====== Records provided ======

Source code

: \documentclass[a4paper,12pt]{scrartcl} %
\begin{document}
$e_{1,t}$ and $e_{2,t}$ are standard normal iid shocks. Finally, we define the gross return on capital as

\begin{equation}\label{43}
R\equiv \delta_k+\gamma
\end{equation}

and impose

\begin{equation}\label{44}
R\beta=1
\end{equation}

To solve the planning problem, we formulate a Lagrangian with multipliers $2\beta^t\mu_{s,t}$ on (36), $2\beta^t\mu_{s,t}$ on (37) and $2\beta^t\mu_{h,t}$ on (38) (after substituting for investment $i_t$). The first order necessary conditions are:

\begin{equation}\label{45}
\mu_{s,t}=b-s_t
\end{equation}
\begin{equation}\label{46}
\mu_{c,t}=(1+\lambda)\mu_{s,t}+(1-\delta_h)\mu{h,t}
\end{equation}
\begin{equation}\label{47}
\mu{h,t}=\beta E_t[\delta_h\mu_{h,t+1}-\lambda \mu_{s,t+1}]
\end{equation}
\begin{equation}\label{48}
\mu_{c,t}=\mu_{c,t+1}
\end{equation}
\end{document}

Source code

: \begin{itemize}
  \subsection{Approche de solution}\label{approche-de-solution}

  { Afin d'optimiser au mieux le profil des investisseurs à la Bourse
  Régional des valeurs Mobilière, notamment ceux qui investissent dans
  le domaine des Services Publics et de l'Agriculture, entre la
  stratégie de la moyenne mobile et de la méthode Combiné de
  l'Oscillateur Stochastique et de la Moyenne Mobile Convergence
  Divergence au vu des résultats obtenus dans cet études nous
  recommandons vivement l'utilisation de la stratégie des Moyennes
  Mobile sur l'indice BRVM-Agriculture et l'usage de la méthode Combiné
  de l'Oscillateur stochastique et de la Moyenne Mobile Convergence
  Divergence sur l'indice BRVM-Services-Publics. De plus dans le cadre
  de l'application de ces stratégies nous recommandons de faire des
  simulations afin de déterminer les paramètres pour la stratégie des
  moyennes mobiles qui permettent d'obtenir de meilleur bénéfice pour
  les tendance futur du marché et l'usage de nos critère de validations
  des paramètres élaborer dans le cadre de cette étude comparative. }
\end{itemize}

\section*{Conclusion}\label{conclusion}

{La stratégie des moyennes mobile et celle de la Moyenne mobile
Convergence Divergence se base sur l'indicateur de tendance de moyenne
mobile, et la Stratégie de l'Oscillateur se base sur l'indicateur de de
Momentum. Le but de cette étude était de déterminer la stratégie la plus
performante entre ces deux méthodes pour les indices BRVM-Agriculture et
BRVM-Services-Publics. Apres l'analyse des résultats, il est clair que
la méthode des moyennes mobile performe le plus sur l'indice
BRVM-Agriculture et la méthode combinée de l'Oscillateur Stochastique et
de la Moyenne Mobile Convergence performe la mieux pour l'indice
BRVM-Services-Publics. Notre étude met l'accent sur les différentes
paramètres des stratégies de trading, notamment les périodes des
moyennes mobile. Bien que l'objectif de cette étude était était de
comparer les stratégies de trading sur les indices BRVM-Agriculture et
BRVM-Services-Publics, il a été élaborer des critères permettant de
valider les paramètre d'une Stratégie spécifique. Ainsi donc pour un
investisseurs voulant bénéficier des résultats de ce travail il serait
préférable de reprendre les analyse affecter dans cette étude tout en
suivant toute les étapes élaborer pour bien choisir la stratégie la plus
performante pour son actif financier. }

======

Activity: Restate word for word the entries above from the line with "simulations afin de" through the line with "de la Moyenne Mobile Convergence performe", inclusive, leaving out everything else.

Worked solution:
  simulations afin de déterminer les paramètres pour la stratégie des
  moyennes mobiles qui permettent d'obtenir de meilleur bénéfice pour
  les tendance futur du marché et l'usage de nos critère de validations
  des paramètres élaborer dans le cadre de cette étude comparative. }
\end{itemize}

\section*{Conclusion}\label{conclusion}

{La stratégie des moyennes mobile et celle de la Moyenne mobile
Convergence Divergence se base sur l'indicateur de tendance de moyenne
mobile, et la Stratégie de l'Oscillateur se base sur l'indicateur de de
Momentum. Le but de cette étude était de déterminer la stratégie la plus
performante entre ces deux méthodes pour les indices BRVM-Agriculture et
BRVM-Services-Publics. Apres l'analyse des résultats, il est clair que
la méthode des moyennes mobile performe le plus sur l'indice
BRVM-Agriculture et la méthode combinée de l'Oscillateur Stochastique et
de la Moyenne Mobile Convergence performe la mieux pour l'indice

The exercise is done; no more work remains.